[Data for analysis — start]

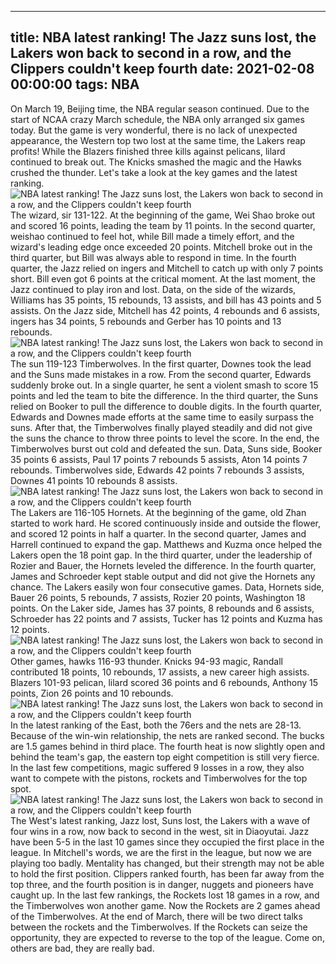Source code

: 
---
title: NBA latest ranking! The Jazz suns lost, the Lakers won back to second in a row, and the Clippers couldn't keep fourth
date: 2021-02-08 00:00:00
tags:  NBA
---
On March 19, Beijing time, the NBA regular season continued. Due to the start of NCAA crazy March schedule, the NBA only arranged six games today. But the game is very wonderful, there is no lack of unexpected appearance, the Western top two lost at the same time, the Lakers reap profits! While the Blazers finished three kills against pelicans, lilard continued to break out. The Knicks smashed the magic and the Hawks crushed the thunder. Let's take a look at the key games and the latest ranking.
![NBA latest ranking! The Jazz suns lost, the Lakers won back to second in a row, and the Clippers couldn't keep fourth](f32cf54a-442f-4523-9340-00280f2c7ef7.gif)
The wizard, sir 131-122. At the beginning of the game, Wei Shao broke out and scored 16 points, leading the team by 11 points. In the second quarter, weishao continued to feel hot, while Bill made a timely effort, and the wizard's leading edge once exceeded 20 points. Mitchell broke out in the third quarter, but Bill was always able to respond in time. In the fourth quarter, the Jazz relied on ingers and Mitchell to catch up with only 7 points short. Bill even got 6 points at the critical moment. At the last moment, the Jazz continued to play iron and lost. Data, on the side of the wizards, Williams has 35 points, 15 rebounds, 13 assists, and bill has 43 points and 5 assists. On the Jazz side, Mitchell has 42 points, 4 rebounds and 6 assists, ingers has 34 points, 5 rebounds and Gerber has 10 points and 13 rebounds.
![NBA latest ranking! The Jazz suns lost, the Lakers won back to second in a row, and the Clippers couldn't keep fourth](0d8b3810-a907-4ec3-ac46-0a3465745527.gif)
The sun 119-123 Timberwolves. In the first quarter, Downes took the lead and the Suns made mistakes in a row. From the second quarter, Edwards suddenly broke out. In a single quarter, he sent a violent smash to score 15 points and led the team to bite the difference. In the third quarter, the Suns relied on Booker to pull the difference to double digits. In the fourth quarter, Edwards and Downes made efforts at the same time to easily surpass the suns. After that, the Timberwolves finally played steadily and did not give the suns the chance to throw three points to level the score. In the end, the Timberwolves burst out cold and defeated the sun. Data, Suns side, Booker 35 points 6 assists, Paul 17 points 7 rebounds 5 assists, Aton 14 points 7 rebounds. Timberwolves side, Edwards 42 points 7 rebounds 3 assists, Downes 41 points 10 rebounds 8 assists.
![NBA latest ranking! The Jazz suns lost, the Lakers won back to second in a row, and the Clippers couldn't keep fourth](09c3bb0b-f1e9-4d52-bb57-14806bf9b4cd.gif)
The Lakers are 116-105 Hornets. At the beginning of the game, old Zhan started to work hard. He scored continuously inside and outside the flower, and scored 12 points in half a quarter. In the second quarter, James and Harrell continued to expand the gap. Matthews and Kuzma once helped the Lakers open the 18 point gap. In the third quarter, under the leadership of Rozier and Bauer, the Hornets leveled the difference. In the fourth quarter, James and Schroeder kept stable output and did not give the Hornets any chance. The Lakers easily won four consecutive games. Data, Hornets side, Bauer 26 points, 5 rebounds, 7 assists, Rozier 20 points, Washington 18 points. On the Laker side, James has 37 points, 8 rebounds and 6 assists, Schroeder has 22 points and 7 assists, Tucker has 12 points and Kuzma has 12 points.
![NBA latest ranking! The Jazz suns lost, the Lakers won back to second in a row, and the Clippers couldn't keep fourth](0a7a8dc7-1a17-4603-ace4-449289a9c331.gif)
Other games, hawks 116-93 thunder. Knicks 94-93 magic, Randall contributed 18 points, 10 rebounds, 17 assists, a new career high assists. Blazers 101-93 pelican, lilard scored 36 points and 6 rebounds, Anthony 15 points, Zion 26 points and 10 rebounds.
![NBA latest ranking! The Jazz suns lost, the Lakers won back to second in a row, and the Clippers couldn't keep fourth](5746f709-15f4-4c8d-a3b9-b2344b8553d7.gif)
In the latest ranking of the East, both the 76ers and the nets are 28-13. Because of the win-win relationship, the nets are ranked second. The bucks are 1.5 games behind in third place. The fourth heat is now slightly open and behind the team's gap, the eastern top eight competition is still very fierce. In the last few competitions, magic suffered 9 losses in a row, they also want to compete with the pistons, rockets and Timberwolves for the top spot.
![NBA latest ranking! The Jazz suns lost, the Lakers won back to second in a row, and the Clippers couldn't keep fourth](839efd10-6324-4003-9134-2c1a95814966.gif)
The West's latest ranking, Jazz lost, Suns lost, the Lakers with a wave of four wins in a row, now back to second in the west, sit in Diaoyutai. Jazz have been 5-5 in the last 10 games since they occupied the first place in the league. In Mitchell's words, we are the first in the league, but now we are playing too badly. Mentality has changed, but their strength may not be able to hold the first position. Clippers ranked fourth, has been far away from the top three, and the fourth position is in danger, nuggets and pioneers have caught up. In the last few rankings, the Rockets lost 18 games in a row, and the Timberwolves won another game. Now the Rockets are 2 games ahead of the Timberwolves. At the end of March, there will be two direct talks between the rockets and the Timberwolves. If the Rockets can seize the opportunity, they are expected to reverse to the top of the league. Come on, others are bad, they are really bad.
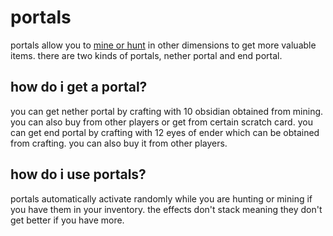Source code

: # portals
portals allow you to [mine or hunt](https://docs.nypsi.xyz/economy/fishhuntmine) in other dimensions to get more valuable items. there are two kinds of portals, nether portal and end portal.

## how do i get a portal?
you can get nether portal by crafting with 10 obsidian obtained from mining. you can also buy from other players or get from certain scratch card.
you can get end portal by crafting with 12 eyes of ender which can be obtained from crafting. you can also buy it from other players.

## how do i use portals?
portals automatically activate randomly while you are hunting or mining if you have them in your inventory. the effects don't stack meaning they don't get better if you have more.
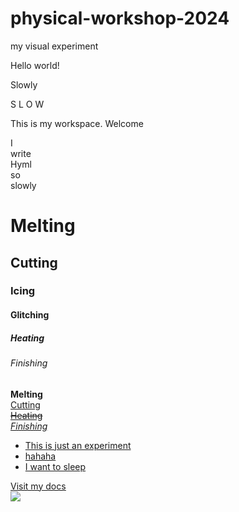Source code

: # physical-workshop-2024
my visual experiment
<!DOCTYPE html>
<htlml>
<head> 
     <title>Website title</title>
</head>
<body>
    <p>Hello world!</p>
    <p>Slowly</p>
    <p>S&nbsp;L&nbsp;O&nbsp;W&nbsp;</p>
    <p>This is my workspace. Welcome</p>
    <p>I<br> write<br> Hyml<br> so<br> slowly</p>
    <h1> Melting </h1>
    <h2> Cutting </h2>
    <h3> Icing </h3>
    <h4> Glitching </h4>
    <h5> Heating </h5>
    <h6> Finishing </h6>
    <div>
        <b> Melting </b><br>
        <U> Cutting </u2><br>
        <s> Heating </s><br>
        <i> Finishing </i><br>
    </div>
    <ul>
        <li>
            This is just an experiment
        </li>
        <li>
            hahaha
        </li>
        <li>
            I want to sleep
        </li>
    </ul>
    <a href="https://docs.google.com/document/d/1cF49o3Q9sk7fTXCygLp_kJtSfX62b_FeGj0RjPCd1B8/edit#heading=h.nj23sjpj5u97">Visit my docs</a><i></i><br>
    <img src="스크린샷 2024-04-24 오후 12.39.33">
</body>
</htlml>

[Data for analysis — finish]

• _Prompt_: Retype the listing verbatim, minus every image.

• _Solved problem_:
Source code

: 
---
title: NBA latest ranking! The Jazz suns lost, the Lakers won back to second in a row, and the Clippers couldn't keep fourth
date: 2021-02-08 00:00:00
tags:  NBA
---
On March 19, Beijing time, the NBA regular season continued. Due to the start of NCAA crazy March schedule, the NBA only arranged six games today. But the game is very wonderful, there is no lack of unexpected appearance, the Western top two lost at the same time, the Lakers reap profits! While the Blazers finished three kills against pelicans, lilard continued to break out. The Knicks smashed the magic and the Hawks crushed the thunder. Let's take a look at the key games and the latest ranking.
![NBA latest ranking! The Jazz suns lost, the Lakers won back to second in a row, and the Clippers couldn't keep fourth](f32cf54a-442f-4523-9340-00280f2c7ef7.gif)
The wizard, sir 131-122. At the beginning of the game, Wei Shao broke out and scored 16 points, leading the team by 11 points. In the second quarter, weishao continued to feel hot, while Bill made a timely effort, and the wizard's leading edge once exceeded 20 points. Mitchell broke out in the third quarter, but Bill was always able to respond in time. In the fourth quarter, the Jazz relied on ingers and Mitchell to catch up with only 7 points short. Bill even got 6 points at the critical moment. At the last moment, the Jazz continued to play iron and lost. Data, on the side of the wizards, Williams has 35 points, 15 rebounds, 13 assists, and bill has 43 points and 5 assists. On the Jazz side, Mitchell has 42 points, 4 rebounds and 6 assists, ingers has 34 points, 5 rebounds and Gerber has 10 points and 13 rebounds.
![NBA latest ranking! The Jazz suns lost, the Lakers won back to second in a row, and the Clippers couldn't keep fourth](0d8b3810-a907-4ec3-ac46-0a3465745527.gif)
The sun 119-123 Timberwolves. In the first quarter, Downes took the lead and the Suns made mistakes in a row. From the second quarter, Edwards suddenly broke out. In a single quarter, he sent a violent smash to score 15 points and led the team to bite the difference. In the third quarter, the Suns relied on Booker to pull the difference to double digits. In the fourth quarter, Edwards and Downes made efforts at the same time to easily surpass the suns. After that, the Timberwolves finally played steadily and did not give the suns the chance to throw three points to level the score. In the end, the Timberwolves burst out cold and defeated the sun. Data, Suns side, Booker 35 points 6 assists, Paul 17 points 7 rebounds 5 assists, Aton 14 points 7 rebounds. Timberwolves side, Edwards 42 points 7 rebounds 3 assists, Downes 41 points 10 rebounds 8 assists.
![NBA latest ranking! The Jazz suns lost, the Lakers won back to second in a row, and the Clippers couldn't keep fourth](09c3bb0b-f1e9-4d52-bb57-14806bf9b4cd.gif)
The Lakers are 116-105 Hornets. At the beginning of the game, old Zhan started to work hard. He scored continuously inside and outside the flower, and scored 12 points in half a quarter. In the second quarter, James and Harrell continued to expand the gap. Matthews and Kuzma once helped the Lakers open the 18 point gap. In the third quarter, under the leadership of Rozier and Bauer, the Hornets leveled the difference. In the fourth quarter, James and Schroeder kept stable output and did not give the Hornets any chance. The Lakers easily won four consecutive games. Data, Hornets side, Bauer 26 points, 5 rebounds, 7 assists, Rozier 20 points, Washington 18 points. On the Laker side, James has 37 points, 8 rebounds and 6 assists, Schroeder has 22 points and 7 assists, Tucker has 12 points and Kuzma has 12 points.
![NBA latest ranking! The Jazz suns lost, the Lakers won back to second in a row, and the Clippers couldn't keep fourth](0a7a8dc7-1a17-4603-ace4-449289a9c331.gif)
Other games, hawks 116-93 thunder. Knicks 94-93 magic, Randall contributed 18 points, 10 rebounds, 17 assists, a new career high assists. Blazers 101-93 pelican, lilard scored 36 points and 6 rebounds, Anthony 15 points, Zion 26 points and 10 rebounds.
![NBA latest ranking! The Jazz suns lost, the Lakers won back to second in a row, and the Clippers couldn't keep fourth](5746f709-15f4-4c8d-a3b9-b2344b8553d7.gif)
In the latest ranking of the East, both the 76ers and the nets are 28-13. Because of the win-win relationship, the nets are ranked second. The bucks are 1.5 games behind in third place. The fourth heat is now slightly open and behind the team's gap, the eastern top eight competition is still very fierce. In the last few competitions, magic suffered 9 losses in a row, they also want to compete with the pistons, rockets and Timberwolves for the top spot.
![NBA latest ranking! The Jazz suns lost, the Lakers won back to second in a row, and the Clippers couldn't keep fourth](839efd10-6324-4003-9134-2c1a95814966.gif)
The West's latest ranking, Jazz lost, Suns lost, the Lakers with a wave of four wins in a row, now back to second in the west, sit in Diaoyutai. Jazz have been 5-5 in the last 10 games since they occupied the first place in the league. In Mitchell's words, we are the first in the league, but now we are playing too badly. Mentality has changed, but their strength may not be able to hold the first position. Clippers ranked fourth, has been far away from the top three, and the fourth position is in danger, nuggets and pioneers have caught up. In the last few rankings, the Rockets lost 18 games in a row, and the Timberwolves won another game. Now the Rockets are 2 games ahead of the Timberwolves. At the end of March, there will be two direct talks between the rockets and the Timberwolves. If the Rockets can seize the opportunity, they are expected to reverse to the top of the league. Come on, others are bad, they are really bad.
Source code

: # portals
portals allow you to [mine or hunt](https://docs.nypsi.xyz/economy/fishhuntmine) in other dimensions to get more valuable items. there are two kinds of portals, nether portal and end portal.

## how do i get a portal?
you can get nether portal by crafting with 10 obsidian obtained from mining. you can also buy from other players or get from certain scratch card.
you can get end portal by crafting with 12 eyes of ender which can be obtained from crafting. you can also buy it from other players.

## how do i use portals?
portals automatically activate randomly while you are hunting or mining if you have them in your inventory. the effects don't stack meaning they don't get better if you have more.
Source code

: # physical-workshop-2024
my visual experiment
<!DOCTYPE html>
<htlml>
<head> 
     <title>Website title</title>
</head>
<body>
    <p>Hello world!</p>
    <p>Slowly</p>
    <p>S&nbsp;L&nbsp;O&nbsp;W&nbsp;</p>
    <p>This is my workspace. Welcome</p>
    <p>I<br> write<br> Hyml<br> so<br> slowly</p>
    <h1> Melting </h1>
    <h2> Cutting </h2>
    <h3> Icing </h3>
    <h4> Glitching </h4>
    <h5> Heating </h5>
    <h6> Finishing </h6>
    <div>
        <b> Melting </b><br>
        <U> Cutting </u2><br>
        <s> Heating </s><br>
        <i> Finishing </i><br>
    </div>
    <ul>
        <li>
            This is just an experiment
        </li>
        <li>
            hahaha
        </li>
        <li>
            I want to sleep
        </li>
    </ul>
    <a href="https://docs.google.com/document/d/1cF49o3Q9sk7fTXCygLp_kJtSfX62b_FeGj0RjPCd1B8/edit#heading=h.nj23sjpj5u97">Visit my docs</a><i></i><br>
    <img src="스크린샷 2024-04-24 오후 12.39.33">
</body>
</htlml>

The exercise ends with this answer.